Why does Spark MLlib HashingTF output only 1D Vectors?


So I have this big dataframe with the format:

dataframe: org.apache.spark.sql.DataFrame = [id: string, data: string]

Data is a very big set of words/indentifiers. It also contains unnecessary symbols like ["{ etc. which I need to clean up.

My solution for this clean up is:

val dataframe2 = sqlContext.createDataFrame(dataframe.map(x=> Row(x.getString(0), x.getAs[String](1).replaceAll("[^a-zA-Z,_:]",""))), dataframe.schema)

I need to apply ML to this data so it should go to the pipeline like this.

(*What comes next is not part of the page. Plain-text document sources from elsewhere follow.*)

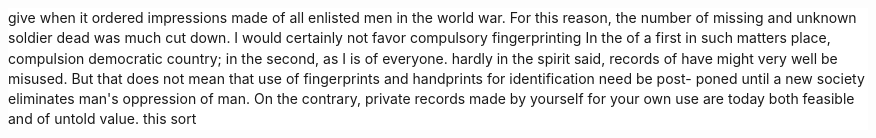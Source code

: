 give when it ordered impressions made of all enlisted men in the
world war. For this reason, the number of missing and unknown
soldier dead was much cut down.
I
would certainly not favor compulsory fingerprinting
In the
of a
first
in such matters
place, compulsion
democratic country; in the second, as I
is
of everyone.
hardly in the spirit
said, records of
have
might very well be misused. But that does not mean that
use of fingerprints and handprints for identification need be post-
poned until a new society eliminates man's oppression of man. On
the contrary, private records made by yourself for your own use are
today both feasible and of untold value.
this sort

  1. First Tokenizing, which gives out

org.apache.spark.sql.DataFrame = [id: string, data: string, tokenized_data: array<string>]

with output (without the data column)

[id1,WrappedArray(ab,abc,nuj,bzu...)]

  1. StopWords Removal

org.apache.spark.sql.DataFrame = [id: string, data: string, tokenized_data: array<string>, newData: array<string>]

with output (without data and tokenized_data)

[id1,WrappedArray(ab,abc,nuj,bzu...)]

  1. HashingTF

org.apache.spark.sql.DataFrame = [id: string, data: string, tokenized_data: array<string>, newData: array<string>, hashedData: vector]

and the vector looks like this:

[id1,(262144,[236355],[1.0])]
[id2,(262144,[152325],[1.0])]
[id3,(262144,[27653],[1.0])]
[id4,(262144,[199400],[1.0])]
[id5,(262144,[82931],[1.0])]

each of the Arrays created as a result of the previous algorithms can contain from 0 up to dozens of features overall. And yet virtually all/most of my vectors are one dimensional. I want to do some clustering with this data but the 1 dimensionality is a big problem. Why is this happening and how can I fix it?

I figured out that the error happens precisely when I clean up the data. If I don't do the clean up, HashingTF performs normally. What am I doing wrong in the clean up and how can I perform a similar clean up without messing with the format?


Solution

  • [^a-zA-Z,_:] matches all whitespaces. It results in a single continuous string which when tokenized creates a single token and a Vector with one entry. You should exclude whitespaces or use regex tokenizer as replacement.